*TASK TO CARRY OUT*
Each line from the one with "for $t\ge 0$;" through the last line of the records must be output exactly, both ends included.

*GIVEN DATA*
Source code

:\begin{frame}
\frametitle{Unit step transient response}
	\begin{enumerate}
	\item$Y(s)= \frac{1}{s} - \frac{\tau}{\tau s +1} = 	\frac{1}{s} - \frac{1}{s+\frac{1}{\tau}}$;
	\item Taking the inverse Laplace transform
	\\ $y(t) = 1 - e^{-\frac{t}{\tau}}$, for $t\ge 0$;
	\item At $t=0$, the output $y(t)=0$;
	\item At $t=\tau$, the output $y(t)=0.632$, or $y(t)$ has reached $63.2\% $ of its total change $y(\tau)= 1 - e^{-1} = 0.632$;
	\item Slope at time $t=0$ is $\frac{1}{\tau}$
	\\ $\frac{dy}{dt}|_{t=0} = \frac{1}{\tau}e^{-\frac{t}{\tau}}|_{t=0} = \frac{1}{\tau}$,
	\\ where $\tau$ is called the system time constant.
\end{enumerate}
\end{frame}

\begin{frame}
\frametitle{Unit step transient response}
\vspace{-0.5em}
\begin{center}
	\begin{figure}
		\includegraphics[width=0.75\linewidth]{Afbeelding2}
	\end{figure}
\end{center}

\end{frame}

*REPLY*
	\\ $y(t) = 1 - e^{-\frac{t}{\tau}}$, for $t\ge 0$;
	\item At $t=0$, the output $y(t)=0$;
	\item At $t=\tau$, the output $y(t)=0.632$, or $y(t)$ has reached $63.2\% $ of its total change $y(\tau)= 1 - e^{-1} = 0.632$;
	\item Slope at time $t=0$ is $\frac{1}{\tau}$
	\\ $\frac{dy}{dt}|_{t=0} = \frac{1}{\tau}e^{-\frac{t}{\tau}}|_{t=0} = \frac{1}{\tau}$,
	\\ where $\tau$ is called the system time constant.
\end{enumerate}
\end{frame}

\begin{frame}
\frametitle{Unit step transient response}
\vspace{-0.5em}
\begin{center}
	\begin{figure}
		\includegraphics[width=0.75\linewidth]{Afbeelding2}
	\end{figure}
\end{center}

\end{frame}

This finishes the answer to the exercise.